Whether complying with government or industry regulations, security measures or company policies, the governance of cloud configurations is a critical action that organisations have to undertake when using cloud. Getting it wrong can be disastrous, resulting in lost or corrupt data, cyber incursions, customer data breaches or hefty regulatory fines.
Yet, while cloud adoption seems like a step into a high-tech future, you might be surprised to learn that often this critical task is not done by highly-paid data professionals, working day and night at banks of cutting-edge monitors and complex tools that do algorithmically magical things. Instead cloud compliance is often done using a spreadsheet. A big one.
Compliance exposed
Clouds hold a lot of data, and often, that data is in constant flux. Data can be easily updated, scaled up and back down, rewritten or deleted, all with a couple of mouse clicks or a few lines of code. The shorter time to value, one of the benefits of cloud, also means a quicker road to non-compliance. Even well-configured cloud environments can drift away from their original state over time.

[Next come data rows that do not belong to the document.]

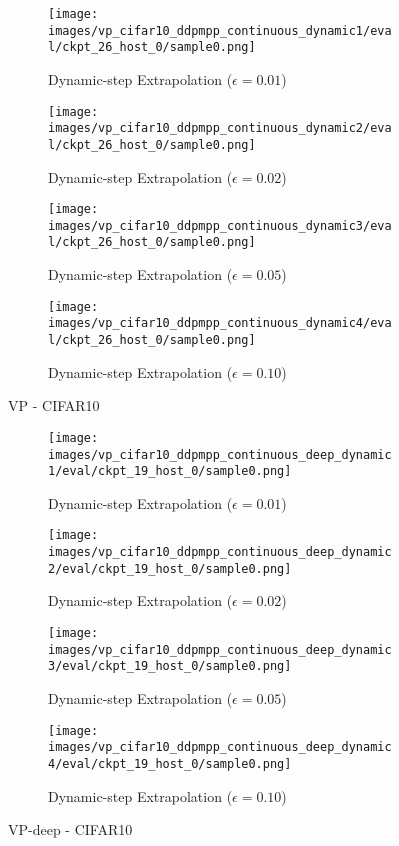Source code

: \documentclass{article}
\begin{document}
\begin{figure}[ht] 
  \begin{subfigure}[b]{0.5\linewidth}
    \centering
    \texttt{[image: images/vp\_cifar10\_ddpmpp\_continuous\_dynamic1/eval/ckpt\_26\_host\_0/sample0.png]} 
    \caption{Dynamic-step Extrapolation ($\epsilon=0.01$)} 
  \end{subfigure}
  \begin{subfigure}[b]{0.5\linewidth}
    \centering
    \texttt{[image: images/vp\_cifar10\_ddpmpp\_continuous\_dynamic2/eval/ckpt\_26\_host\_0/sample0.png]}
    \caption{Dynamic-step Extrapolation ($\epsilon=0.02$)} 
  \end{subfigure}
  \begin{subfigure}[b]{0.5\linewidth}
    \centering
    \texttt{[image: images/vp\_cifar10\_ddpmpp\_continuous\_dynamic3/eval/ckpt\_26\_host\_0/sample0.png]} 
    \caption{Dynamic-step Extrapolation ($\epsilon=0.05$)} 
  \end{subfigure}
  \begin{subfigure}[b]{0.5\linewidth}
    \centering
    \texttt{[image: images/vp\_cifar10\_ddpmpp\_continuous\_dynamic4/eval/ckpt\_26\_host\_0/sample0.png]}
    \caption{Dynamic-step Extrapolation ($\epsilon=0.10$)} 
  \end{subfigure}
  \caption{VP - CIFAR10}
  \label{fig11} 
\end{figure}


\begin{figure}[ht] 
  \begin{subfigure}[b]{0.5\linewidth}
    \centering
    \texttt{[image: images/vp\_cifar10\_ddpmpp\_continuous\_deep\_dynamic1/eval/ckpt\_19\_host\_0/sample0.png]} 
    \caption{Dynamic-step Extrapolation ($\epsilon=0.01$)} 
  \end{subfigure}
  \begin{subfigure}[b]{0.5\linewidth}
    \centering
    \texttt{[image: images/vp\_cifar10\_ddpmpp\_continuous\_deep\_dynamic2/eval/ckpt\_19\_host\_0/sample0.png]}
    \caption{Dynamic-step Extrapolation ($\epsilon=0.02$)} 
  \end{subfigure}
  \begin{subfigure}[b]{0.5\linewidth}
    \centering
    \texttt{[image: images/vp\_cifar10\_ddpmpp\_continuous\_deep\_dynamic3/eval/ckpt\_19\_host\_0/sample0.png]} 
    \caption{Dynamic-step Extrapolation ($\epsilon=0.05$)} 
  \end{subfigure}
  \begin{subfigure}[b]{0.5\linewidth}
    \centering
    \texttt{[image: images/vp\_cifar10\_ddpmpp\_continuous\_deep\_dynamic4/eval/ckpt\_19\_host\_0/sample0.png]}
    \caption{Dynamic-step Extrapolation ($\epsilon=0.10$)} 
  \end{subfigure}
  \caption{VP-deep - CIFAR10}
  \label{fig12} 
\end{figure}
\end{document}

It’s therefore important to make sure your cloud is being audited to ensure it doesn’t accidentally move into non-compliant territory. This could be as simple as checking whether or not your data is encrypted when it’s moving in and out of cloud services. But if your organisation is proving this by ticking a box in a spreadsheet to say ‘yes’ or ‘no’, not only is this extremely time-consuming, it’s prone to human error. How is that data being encrypted? What is the algorithm to achieve that? Has it been updated? Who can access it? All of these nuances filter down from a simple ‘encrypt data’ decision. And all those bits and pieces can change, all the time. So they must be checked and reported on, and potentially, fixed.
Point-in-time compliance checks, performed monthly, quarterly or annually are relevant, and necessary. But the always-on nature of cloud technology means that they barely touch the tip of the iceberg. If problems occur, it could be another 30 days, or a year, before they are reported and rectified. All of this can count against you in regulatory ramifications.

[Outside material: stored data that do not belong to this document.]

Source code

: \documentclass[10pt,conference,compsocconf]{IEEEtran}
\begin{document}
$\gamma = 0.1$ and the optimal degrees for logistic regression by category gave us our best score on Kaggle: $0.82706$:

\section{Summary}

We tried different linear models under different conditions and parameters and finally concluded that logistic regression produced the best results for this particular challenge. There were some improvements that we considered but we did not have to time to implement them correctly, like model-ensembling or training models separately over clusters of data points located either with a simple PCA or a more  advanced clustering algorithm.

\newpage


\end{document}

It’s unsurprising then that cloud practitioners have looked for better ways to remain compliant, with the least number of things going wrong, and for the shortest possible time.
Continuous compliance
Inspired by software engineering, where programs are now continuously developed and deployed iteratively, a bit at a time, cloud compliance can be maintained by continuously running code inside your cloud services. This means that cloud configurations and data can be monitored and reported upon in near real-time, ensuring that any errors found can be fixed in a timely fashion and personnel time isn’t spent slogging through spreadsheets.

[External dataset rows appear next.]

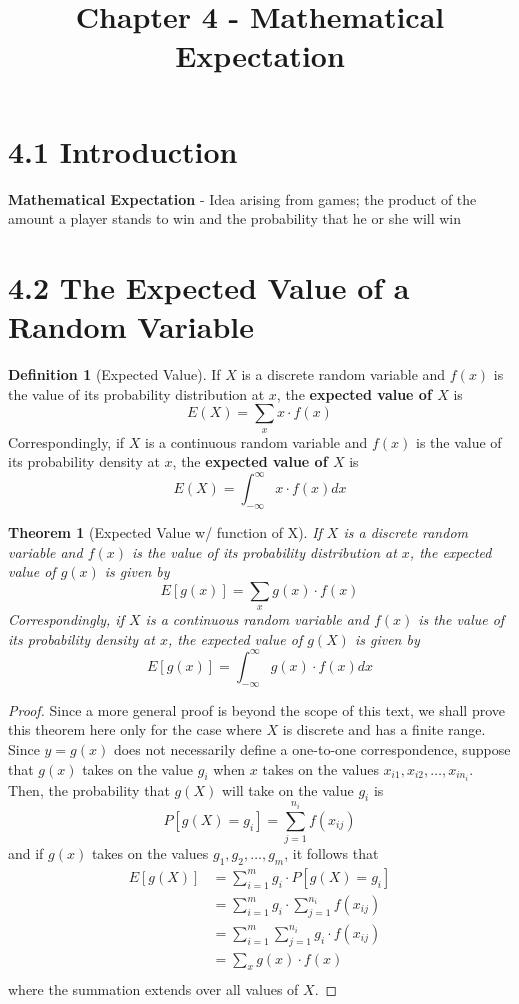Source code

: \documentclass[
10pt,reqno
]{amsart}
\title{Chapter 4 - Mathematical Expectation}
\newtheorem{theorem}{Theorem}[section]
\theoremstyle{definition}
\newtheorem{definition}{Definition}[section]
\begin{document}
\maketitle


\section*{4.1 Introduction}

\textbf{Mathematical Expectation} - Idea arising from games; the product of the amount a player stands to win and the probability that he or she will win

\section*{4.2 The Expected Value of a Random Variable}

\begin{definition}[Expected Value]
If \(X\) is a discrete random variable and \(f(x)\) is the value of its probability distribution at \(x\), the \textbf{expected value of \(X\)} is
\[
E(X)= \underset{x} \sum x \cdot f(x)
\]
Correspondingly, if \(X\) is a continuous random variable and \(f(x)\) is the value of its probability density at \(x\), the \textbf{expected value of \(X\)} is
\[
E(X)=\int_{- \infty}^{\infty} x \cdot f(x) dx
\]
\end{definition}

\begin{theorem}[Expected Value w/ function of X]
\label{thm:ExpValwFunctionX}
If \(X\) is a discrete random variable and \(f(x)\) is the value of its probability distribution at \(x\), the expected value of \(g(x)\) is given by
\[
E[g(x)]= \underset{x}\sum g(x) \cdot f(x)
\]
Correspondingly, if \(X\) is a continuous random variable and \(f(x)\) is the value of its probability density at \(x\), the expected value of \(g(X)\) is given by
\[
E[g(x)]=\int_{- \infty}^{ \infty } g(x) \cdot f(x) dx
\]
\end{theorem}

\begin{proof}
Since a more general proof is beyond the scope of this text, we shall prove this theorem here only for the case where \(X\) is discrete and has a finite range. Since \(y=g(x)\) does not necessarily define a one-to-one correspondence, suppose that \(g(x)\) takes on the value \(g_i\) when \(x\) takes on the values \(x_{i1},x_{i2},\ldots,x_{in_i}\). Then, the probability that \(g(X)\) will take on the value \(g_i\) is
\[
P[g(X)=g_i] = \sum_{j=1}^{n_i}f(x_{ij})
\]
and if \(g(x)\) takes on the values \(g_1,g_2,\ldots,g_m\), it follows that
\begin{align*}
E[g(X)]&= \sum_{i=1}^m g_i \cdot P[g(X)=g_i]\\
&= \sum_{i=1}^m g_i \cdot \sum_{j=1}^{n_i} f(x_{ij})\\
&= \sum_{i=1}^m \sum_{j=1}^{n_i} g_i \cdot f(x_{ij})\\
&= \sum_{x} g(x) \cdot f(x)\\
\end{align*}
where the summation extends over all values of \(X\).
\end{proof}
\end{document}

The time spent on compliance checks is not to be underestimated. In our own cloud work with clients, across hundreds of accounts, we can receive over 35 million compliance check results every month. This means detection of a non-compliance configuration goes from days (using that big spreadsheet) to seconds. Just one change deviating from the allowed values results in a notification email arriving in an inbox almost immediately, a case opened, and a description given of why what’s been found isn’t compliant. A team member can then pick up the case for further analysis and remediation — instead of being stuck in the spreadsheet, sifting through, hoping to spot anomalies.
What to look for when automating compliance
There are a few key things to consider when automating your compliance or buying a compliance solution:
Compliance checks need to be highly customised. Native cloud tools are often too general in the rules they allow you to run, and therefore not fit-for-purpose. You may need to customise checks — for example, say you are keeping all your data private, except one block that the public needs to access. A tweaked rule will mean that you don’t get an error each time this piece is detected as ‘public’. You may also, as another example, want to check higher risk, ‘live’ environments more frequently than lesser risk test environments.
Continuous compliance needs to be economical to run. Yes, there might be a big financial consequence if things drift from being compliant. However, that doesn’t necessarily mean you should pay for a large assurance function.
Integration with upstream and downstream systems. Whether data is going up to cloud infrastructure or coming back down, non-cloud objects such as access and identity management (upstream) or notifications of compliance errors and case management (downstream), compliance needs to be in place. Compliance check in clouds needs to be well integrated with other parts of the existing IT or business operations.
Coming down to earth
If your cloud practitioners are spending time checking spreadsheets, it’s time to have a think about how things could be better. What could your people be doing to add value, instead of checking it? Are you sure you’re compliant, or are you really just ‘maybe’ compliant at a point in time? If you have millions of checks to make, is a manual process sufficient?
Deploying continuous cloud compliance systems and integrating them with your existing business and technology processes will help your business progress their cloud adoption with the certainty that a regulatory storm isn’t brewing above your heads.